PROVIDED DATA: Begin
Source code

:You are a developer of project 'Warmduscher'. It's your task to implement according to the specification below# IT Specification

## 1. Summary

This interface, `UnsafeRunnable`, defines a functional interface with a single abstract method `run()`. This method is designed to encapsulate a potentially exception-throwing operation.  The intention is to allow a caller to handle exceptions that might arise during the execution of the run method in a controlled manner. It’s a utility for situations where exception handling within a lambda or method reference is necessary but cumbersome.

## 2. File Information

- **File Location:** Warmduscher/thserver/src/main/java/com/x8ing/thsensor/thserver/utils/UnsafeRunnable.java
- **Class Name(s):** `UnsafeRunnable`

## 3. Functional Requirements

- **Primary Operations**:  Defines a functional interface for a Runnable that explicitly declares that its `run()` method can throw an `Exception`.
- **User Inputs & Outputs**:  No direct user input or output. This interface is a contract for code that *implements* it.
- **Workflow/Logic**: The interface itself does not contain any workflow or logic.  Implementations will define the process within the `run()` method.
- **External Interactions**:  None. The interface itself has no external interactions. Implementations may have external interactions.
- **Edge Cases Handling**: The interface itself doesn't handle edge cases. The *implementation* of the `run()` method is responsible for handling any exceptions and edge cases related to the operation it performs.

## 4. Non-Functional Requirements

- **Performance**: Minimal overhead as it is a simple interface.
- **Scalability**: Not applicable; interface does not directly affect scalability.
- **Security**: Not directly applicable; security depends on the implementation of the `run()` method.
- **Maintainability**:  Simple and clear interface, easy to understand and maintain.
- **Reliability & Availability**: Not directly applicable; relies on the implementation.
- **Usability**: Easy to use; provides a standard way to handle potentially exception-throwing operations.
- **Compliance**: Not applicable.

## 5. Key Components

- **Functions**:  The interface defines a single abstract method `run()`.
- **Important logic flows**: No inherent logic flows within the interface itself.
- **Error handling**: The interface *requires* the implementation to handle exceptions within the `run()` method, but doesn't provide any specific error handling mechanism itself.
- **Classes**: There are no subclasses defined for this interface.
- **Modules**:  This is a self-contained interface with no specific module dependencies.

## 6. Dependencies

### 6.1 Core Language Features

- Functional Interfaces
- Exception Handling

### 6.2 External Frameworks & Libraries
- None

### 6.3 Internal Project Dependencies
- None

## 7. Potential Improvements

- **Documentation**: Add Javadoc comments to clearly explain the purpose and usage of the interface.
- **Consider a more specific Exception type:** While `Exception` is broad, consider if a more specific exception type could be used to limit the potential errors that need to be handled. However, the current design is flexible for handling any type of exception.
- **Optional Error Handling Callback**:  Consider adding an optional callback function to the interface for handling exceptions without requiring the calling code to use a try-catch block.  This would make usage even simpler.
PROVIDED DATA: End
== WHAT TO PRODUCE ==
Copy all lines from the entries that contain the word "Requirements".

== TASK OUTPUT ==
## 3. Functional Requirements
## 4. Non-Functional Requirements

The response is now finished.